Dementia is an example of a disease that makes a person more dependent on his or her surroundings and on professional care. Making decisions for oneself can become complex. That is why it is important to think about the future in time! Who can help me organise my finances and make decisions about my well-being? What support do I need? When should I make decisions about the end of my life?

It is not always easy to talk to your loved ones about your future, because you do not want to face the worst or even insult the others. But it is important to discuss this with them, because these life choices have to be made by you and to avoid any disagreement afterwards. Depending on the stage the person with dementia is at, it becomes increasingly difficult for them to take care of themselves. That is why the support of loved ones is important and good guidance is crucial. Cura is committed to helping you every step of the way. The decisions that have to be made 'together' make it possible to remain independent for as long as possible and to delegate tasks that are not always easy to manage due to age and the amnesia associated with the disease. From an administrative point of view, a person with a very mild form of dementia, for example, may experience forgetfulness. In this case, it is interesting to know whether a family member or CURA can check the payment of bills, or give a power of attorney to verify the accuracy of the amounts. As far as health is concerned, home care often offers added value and enables the person suffering from dementia to continue living a normal life for as long as possible. For this reason, it is proposed that the possibilities of existing care be mapped out.

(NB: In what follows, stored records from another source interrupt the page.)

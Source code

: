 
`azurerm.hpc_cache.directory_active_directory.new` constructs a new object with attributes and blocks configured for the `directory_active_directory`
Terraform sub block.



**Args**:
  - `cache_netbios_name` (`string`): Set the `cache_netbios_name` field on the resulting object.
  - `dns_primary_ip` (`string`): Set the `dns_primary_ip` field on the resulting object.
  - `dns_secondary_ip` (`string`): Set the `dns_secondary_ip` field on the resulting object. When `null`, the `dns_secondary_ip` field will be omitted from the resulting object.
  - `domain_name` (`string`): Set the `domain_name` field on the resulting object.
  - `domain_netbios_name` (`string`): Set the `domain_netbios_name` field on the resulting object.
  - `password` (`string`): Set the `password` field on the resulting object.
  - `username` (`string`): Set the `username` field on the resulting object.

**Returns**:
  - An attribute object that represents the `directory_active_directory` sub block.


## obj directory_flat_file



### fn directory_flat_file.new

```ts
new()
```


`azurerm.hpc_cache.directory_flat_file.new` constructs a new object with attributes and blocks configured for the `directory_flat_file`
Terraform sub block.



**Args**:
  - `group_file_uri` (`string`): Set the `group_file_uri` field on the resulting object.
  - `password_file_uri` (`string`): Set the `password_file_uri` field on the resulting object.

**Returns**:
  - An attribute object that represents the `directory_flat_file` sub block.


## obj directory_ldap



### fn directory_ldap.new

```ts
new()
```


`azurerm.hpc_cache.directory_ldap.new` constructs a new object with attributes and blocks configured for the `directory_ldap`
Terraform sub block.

Setting up an organisation that allows for proper day-to-day management is beneficial in both the short and long term. The opportunity to participate in this implementation makes it possible to put the 'sick' person at the centre of decisions, like a real captain choosing his sailors.

Thanks to the experience of CURA, we know what to think about in order to prepare ourselves and how to initiate this discussion between the person suffering from dementia and his or her family members: in this way, we can remain satisfied despite the loss of autonomy.